Columbia Case Study Analyzed Reporting Featured in "Spotlight" Movie

Before the story about The Boston Globe's Spotlight team revealing a sexual abuse scandal in the Catholic Church was depicted in the new movie Spotlight, the reporting was studied by the Knight Case Studies Initiative at Columbia Journalism School. 

David Mizner '92JRN analyzed the Globe's reporting in "Reporting an Explosive Truth: The Boston Globe and Sexual Abuse in the Catholic Church," in 2009. 

Mizner was supervised by Kirsten Lundberg, founder of Knight Case Studies Initiative, and Journalism Professor Ari Goldman '73JRN, P: '07CC was his faculty sponsor. 

The case study, which could be used in a class covering religion, investigative reporting, or editorial decision-making, is about "the calculus a news organization must make when it uncovers a story that incriminates the most powerful institution in its community." 

In the Globe's case, this was the Catholic church -- with Boston having the highest percentage of Catholics of any major U.S. city, Mizner writes.

In his abstract, Mizner says the case study also describes "the personal toll on journalists of covering misdeeds in one's own church." 

"As the pieces came together, [The Boston Globe] had to decide how to play what was a literally unbelievable story, how to manage a potential backlash from the community, and how to deal with the anticipated reaction from the Archdiocese."

(Photo: Kerry Hayes/The Boston Globe)

The Columbia case study caught the eyes of film producers Nicole Rocklin and Blye Faust.

The New York Times reported that Rocklin and Faust read the study and brought it to the attention of the film's co-writer and director Tom McCarthy. 

Thus, Spotlight was born. 

(Photo: Open Road Films via Pacific Standard) 

In a January 4 piece for Pacific Standard, Columbia's Dean for the Humanities Sharon Marcus wrote about how highlighting the journalists' work in Spotlight teaches us about putting more resources toward long-term research -- in and out of the newsroom.

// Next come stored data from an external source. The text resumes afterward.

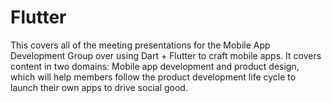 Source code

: # Flutter
This covers all of the meeting presentations for the Mobile App Development Group over using Dart + Flutter to craft mobile apps. It covers content in two domains: Mobile app development and product design, which will help members follow the product development life cycle to launch their own apps to drive social good.
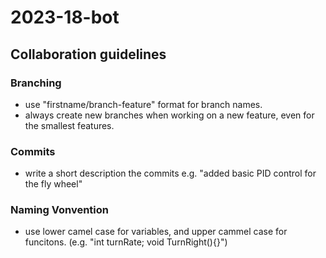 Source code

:# 2023-18-bot


## Collaboration guidelines

### Branching
- use "firstname/branch-feature" format for branch names.
- always create new branches when working on a new feature, even for the smallest features.

### Commits
- write a short description the commits e.g. "added basic PID control for the fly wheel"

### Naming Vonvention
- use lower camel case for variables, and upper cammel case for funcitons. (e.g. "int turnRate; void TurnRight(){}")
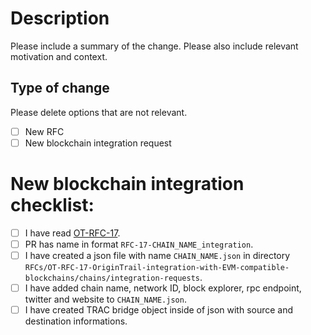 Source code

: # Description

Please include a summary of the change. Please also include relevant motivation and context.

## Type of change

Please delete options that are not relevant.

- [ ] New RFC 
- [ ] New blockchain integration request

<!-- Below part is only for PRs for new blockchain integration, delete it for any other change -->

# New blockchain integration checklist:

- [ ] I have read [OT-RFC-17](https://github.com/OriginTrail/OT-RFC-repository/blob/main/RFCs/OT-RFC-17-OriginTrail-integration-with-EVM-compatible-blockchains/README.md).
- [ ] PR has name in format `RFC-17-CHAIN_NAME_integration`.
- [ ] I have created a json file with name `CHAIN_NAME.json` in directory `RFCs/OT-RFC-17-OriginTrail-integration-with-EVM-compatible-blockchains/chains/integration-requests`.
- [ ] I have added chain name, network ID, block explorer, rpc endpoint, twitter and website to `CHAIN_NAME.json`.
- [ ] I have created TRAC bridge object inside of json with source and destination informations.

"Spotlight succeeds in making research as suspenseful as a detective tale in which the process of tracking down information becomes as engaging as the information itself," Marcus writes. " a moment when many demand quick results, glorify multitasking, and accept short attention spans and compressed news cycles as inevitable, it is heartening to see Spotlight celebrate the single-minded focus, deliberate pace, and long-term investment of resources that make good research possible."